Tim Roche and his friends had to run for their lives when four local men tried to sell them drugs … “When we refused, they chased us up the beach, vowing to kill us.”
Judith Martin remembers … “a lot passenger were conspicuous by their absence after purchasing certain items from Acapulco street traders.”
“I wonder what it was,” Judith muses, no doubt with tongue in cheek.
When Neville Fenn and his friends wandered around the streets and alley-ways late at night, they were … “warned by a security guy to head back to the market area as it would be safer.”
Allan Marshall confirms that Acapulco was indeed a very dangerous place, pointing out that … “even in the 80’s police with machine-guns kept the locals away from passengers on the beaches.”
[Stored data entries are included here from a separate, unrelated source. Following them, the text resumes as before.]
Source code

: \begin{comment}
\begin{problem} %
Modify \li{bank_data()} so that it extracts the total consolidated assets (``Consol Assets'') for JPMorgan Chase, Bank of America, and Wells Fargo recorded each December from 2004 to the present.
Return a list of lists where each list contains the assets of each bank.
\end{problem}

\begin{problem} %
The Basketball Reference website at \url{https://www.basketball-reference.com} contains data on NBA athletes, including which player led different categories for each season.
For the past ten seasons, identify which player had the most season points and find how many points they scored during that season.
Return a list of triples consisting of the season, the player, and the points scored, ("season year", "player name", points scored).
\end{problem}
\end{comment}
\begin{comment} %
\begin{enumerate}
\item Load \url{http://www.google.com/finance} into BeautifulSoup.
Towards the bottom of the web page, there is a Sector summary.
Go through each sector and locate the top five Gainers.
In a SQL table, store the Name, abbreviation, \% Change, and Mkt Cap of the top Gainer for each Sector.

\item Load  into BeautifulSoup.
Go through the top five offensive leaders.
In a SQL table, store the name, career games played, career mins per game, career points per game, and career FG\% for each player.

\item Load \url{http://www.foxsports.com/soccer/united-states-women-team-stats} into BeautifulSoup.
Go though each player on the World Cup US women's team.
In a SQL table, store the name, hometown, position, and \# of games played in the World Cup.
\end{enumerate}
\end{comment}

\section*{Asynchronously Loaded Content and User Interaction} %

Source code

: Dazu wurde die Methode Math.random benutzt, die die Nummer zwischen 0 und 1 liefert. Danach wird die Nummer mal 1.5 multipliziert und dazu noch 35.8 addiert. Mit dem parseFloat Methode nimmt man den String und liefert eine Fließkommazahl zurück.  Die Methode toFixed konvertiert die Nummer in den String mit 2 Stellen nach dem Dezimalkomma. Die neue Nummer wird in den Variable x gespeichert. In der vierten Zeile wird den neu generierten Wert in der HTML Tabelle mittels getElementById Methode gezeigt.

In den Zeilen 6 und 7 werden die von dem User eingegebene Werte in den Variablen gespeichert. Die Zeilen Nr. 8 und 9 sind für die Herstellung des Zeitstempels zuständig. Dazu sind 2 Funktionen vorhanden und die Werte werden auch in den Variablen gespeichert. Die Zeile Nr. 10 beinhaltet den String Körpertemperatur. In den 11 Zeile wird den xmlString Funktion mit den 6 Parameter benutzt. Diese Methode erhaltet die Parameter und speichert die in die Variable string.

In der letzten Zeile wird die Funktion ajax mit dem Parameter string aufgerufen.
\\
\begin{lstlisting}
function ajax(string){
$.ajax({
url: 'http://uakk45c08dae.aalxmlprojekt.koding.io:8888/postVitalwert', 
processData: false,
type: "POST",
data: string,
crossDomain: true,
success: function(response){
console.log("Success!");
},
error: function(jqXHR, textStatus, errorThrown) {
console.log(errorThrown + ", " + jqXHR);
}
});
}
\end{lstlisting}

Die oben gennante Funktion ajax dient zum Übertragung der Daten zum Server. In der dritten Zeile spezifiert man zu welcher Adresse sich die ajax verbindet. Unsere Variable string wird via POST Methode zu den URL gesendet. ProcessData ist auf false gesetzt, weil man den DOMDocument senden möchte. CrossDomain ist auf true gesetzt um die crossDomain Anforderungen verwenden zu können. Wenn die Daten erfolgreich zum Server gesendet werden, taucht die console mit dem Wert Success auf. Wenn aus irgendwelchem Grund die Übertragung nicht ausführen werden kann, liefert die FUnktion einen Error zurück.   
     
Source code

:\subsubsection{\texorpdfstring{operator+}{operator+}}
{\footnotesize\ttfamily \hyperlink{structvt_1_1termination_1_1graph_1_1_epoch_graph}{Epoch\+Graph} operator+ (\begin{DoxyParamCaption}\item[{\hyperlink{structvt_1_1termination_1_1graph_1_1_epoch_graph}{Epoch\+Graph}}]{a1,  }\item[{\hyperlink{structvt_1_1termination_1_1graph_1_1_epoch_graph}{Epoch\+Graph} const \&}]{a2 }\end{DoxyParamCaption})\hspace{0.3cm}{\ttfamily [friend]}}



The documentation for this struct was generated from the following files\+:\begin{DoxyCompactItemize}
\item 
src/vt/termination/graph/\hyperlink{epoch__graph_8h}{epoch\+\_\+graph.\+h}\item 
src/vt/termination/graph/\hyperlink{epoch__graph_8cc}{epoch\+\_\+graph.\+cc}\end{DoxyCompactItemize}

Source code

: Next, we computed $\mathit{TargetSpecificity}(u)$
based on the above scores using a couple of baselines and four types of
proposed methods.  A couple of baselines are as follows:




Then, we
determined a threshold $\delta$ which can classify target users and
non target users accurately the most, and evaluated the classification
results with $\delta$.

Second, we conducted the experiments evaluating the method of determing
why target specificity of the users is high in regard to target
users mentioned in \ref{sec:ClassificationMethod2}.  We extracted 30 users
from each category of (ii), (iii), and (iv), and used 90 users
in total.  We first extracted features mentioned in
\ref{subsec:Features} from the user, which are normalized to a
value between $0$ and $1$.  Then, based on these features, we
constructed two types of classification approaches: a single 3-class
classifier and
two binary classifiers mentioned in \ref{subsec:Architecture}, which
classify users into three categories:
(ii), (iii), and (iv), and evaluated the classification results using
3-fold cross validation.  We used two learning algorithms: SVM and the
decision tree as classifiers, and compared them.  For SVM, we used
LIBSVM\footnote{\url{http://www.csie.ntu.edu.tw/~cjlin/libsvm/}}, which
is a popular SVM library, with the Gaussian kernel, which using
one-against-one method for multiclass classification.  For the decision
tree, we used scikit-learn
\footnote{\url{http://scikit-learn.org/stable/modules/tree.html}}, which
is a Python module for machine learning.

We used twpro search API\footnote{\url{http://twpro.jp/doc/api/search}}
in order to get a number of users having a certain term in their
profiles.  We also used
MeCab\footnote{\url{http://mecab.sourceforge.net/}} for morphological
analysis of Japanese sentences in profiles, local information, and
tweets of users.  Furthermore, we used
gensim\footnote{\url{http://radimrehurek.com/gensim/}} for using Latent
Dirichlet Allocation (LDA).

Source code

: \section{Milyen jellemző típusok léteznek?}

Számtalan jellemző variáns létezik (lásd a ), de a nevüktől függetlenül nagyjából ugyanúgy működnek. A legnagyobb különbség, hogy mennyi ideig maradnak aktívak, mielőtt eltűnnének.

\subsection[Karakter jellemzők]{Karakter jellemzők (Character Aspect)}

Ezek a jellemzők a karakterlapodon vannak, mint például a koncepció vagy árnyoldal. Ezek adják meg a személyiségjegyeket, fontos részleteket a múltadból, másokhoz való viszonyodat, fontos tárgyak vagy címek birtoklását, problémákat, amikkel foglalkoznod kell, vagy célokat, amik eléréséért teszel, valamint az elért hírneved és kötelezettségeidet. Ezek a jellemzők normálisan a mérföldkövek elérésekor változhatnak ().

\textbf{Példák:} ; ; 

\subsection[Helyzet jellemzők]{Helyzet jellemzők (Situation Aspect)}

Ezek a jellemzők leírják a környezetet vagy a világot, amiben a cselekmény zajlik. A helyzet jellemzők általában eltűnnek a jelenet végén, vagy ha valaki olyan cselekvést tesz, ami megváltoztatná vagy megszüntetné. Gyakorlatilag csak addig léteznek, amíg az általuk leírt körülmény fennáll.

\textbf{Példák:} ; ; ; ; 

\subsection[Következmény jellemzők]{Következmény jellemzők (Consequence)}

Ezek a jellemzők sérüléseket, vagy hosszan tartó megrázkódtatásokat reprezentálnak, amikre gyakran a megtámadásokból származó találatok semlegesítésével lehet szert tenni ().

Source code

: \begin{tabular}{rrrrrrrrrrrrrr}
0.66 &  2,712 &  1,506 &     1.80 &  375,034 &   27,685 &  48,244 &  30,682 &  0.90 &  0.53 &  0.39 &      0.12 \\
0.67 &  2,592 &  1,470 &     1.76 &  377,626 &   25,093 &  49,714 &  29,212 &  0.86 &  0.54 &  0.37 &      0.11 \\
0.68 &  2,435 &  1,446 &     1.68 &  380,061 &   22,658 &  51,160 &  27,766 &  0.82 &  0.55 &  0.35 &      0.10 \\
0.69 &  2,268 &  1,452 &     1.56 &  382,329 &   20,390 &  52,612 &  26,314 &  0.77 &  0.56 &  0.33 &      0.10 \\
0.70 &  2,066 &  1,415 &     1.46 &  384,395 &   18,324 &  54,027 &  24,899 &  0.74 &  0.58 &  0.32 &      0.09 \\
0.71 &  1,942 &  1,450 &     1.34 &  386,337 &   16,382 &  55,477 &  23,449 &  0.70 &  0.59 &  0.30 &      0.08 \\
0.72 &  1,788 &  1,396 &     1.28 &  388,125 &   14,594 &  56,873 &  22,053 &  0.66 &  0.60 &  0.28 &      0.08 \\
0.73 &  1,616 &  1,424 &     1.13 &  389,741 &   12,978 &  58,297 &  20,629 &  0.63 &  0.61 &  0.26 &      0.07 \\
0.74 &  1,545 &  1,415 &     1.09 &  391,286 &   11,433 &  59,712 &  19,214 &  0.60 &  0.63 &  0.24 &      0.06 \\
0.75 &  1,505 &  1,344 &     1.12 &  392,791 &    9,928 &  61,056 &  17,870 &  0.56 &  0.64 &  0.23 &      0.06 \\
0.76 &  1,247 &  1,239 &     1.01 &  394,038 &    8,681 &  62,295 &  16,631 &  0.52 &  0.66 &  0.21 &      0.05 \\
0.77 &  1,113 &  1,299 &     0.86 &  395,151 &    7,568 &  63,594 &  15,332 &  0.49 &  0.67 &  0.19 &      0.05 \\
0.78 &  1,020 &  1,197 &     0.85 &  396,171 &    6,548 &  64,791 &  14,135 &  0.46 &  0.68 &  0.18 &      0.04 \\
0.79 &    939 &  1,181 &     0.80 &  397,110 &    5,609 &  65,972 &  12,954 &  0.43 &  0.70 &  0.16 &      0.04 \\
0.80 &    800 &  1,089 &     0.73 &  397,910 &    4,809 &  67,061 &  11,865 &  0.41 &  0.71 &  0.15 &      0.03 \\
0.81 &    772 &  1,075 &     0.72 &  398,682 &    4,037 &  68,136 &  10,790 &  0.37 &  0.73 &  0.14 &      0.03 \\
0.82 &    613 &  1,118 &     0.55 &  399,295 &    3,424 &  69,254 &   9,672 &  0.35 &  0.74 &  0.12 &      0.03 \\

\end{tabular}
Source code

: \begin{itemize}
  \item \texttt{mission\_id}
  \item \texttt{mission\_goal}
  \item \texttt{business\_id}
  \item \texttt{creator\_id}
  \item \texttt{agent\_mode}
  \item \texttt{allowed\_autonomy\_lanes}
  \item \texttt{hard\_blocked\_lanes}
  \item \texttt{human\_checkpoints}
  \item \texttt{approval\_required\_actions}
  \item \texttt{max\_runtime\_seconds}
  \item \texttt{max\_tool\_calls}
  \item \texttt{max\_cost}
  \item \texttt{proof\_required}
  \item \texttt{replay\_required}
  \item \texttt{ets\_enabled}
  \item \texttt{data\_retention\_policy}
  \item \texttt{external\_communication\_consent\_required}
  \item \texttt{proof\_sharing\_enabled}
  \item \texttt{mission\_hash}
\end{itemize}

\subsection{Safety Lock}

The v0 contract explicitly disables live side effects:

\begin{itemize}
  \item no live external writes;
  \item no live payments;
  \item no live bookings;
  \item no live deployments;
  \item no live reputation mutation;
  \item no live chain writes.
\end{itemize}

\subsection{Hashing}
Crew member Linda Harrison recalls …“the medical staff on board dreaded Acapulco,…too much sun, too much tequila, too many high jinx after a sedentary lifestyle. We usually had a few heart attacks amongst our older passengers.”
Perhaps it was dangerous. Spiders, rats, crazy drivers of brakeless taxis, drug sellers, even machine gun toting police. But when I think of Acapulco, I prefer to remember the breath-taking sunrise through the windows of the ship’s bridge, the launch trips between ship and shore. I see the vivid blue Pacific ocean shimmering in the Mexican sunshine, cool green hills surrounding the bustling township, laughing children at Porte Marquez
Peter Austin retains the memory of Mexican boys diving for coins thrown overboard by passengers.
Linda Harrison fondly recalls horse draw carriages along the promenade.
For crew member Tasos Koroneos , who visited the port often, it was the joy of water-skiing in Acapulco Bay and doing circles around the Australis.
And of course, none of us will ever forget those daring Elvis look-alikes doing their 135 feet dive at La Quebreda.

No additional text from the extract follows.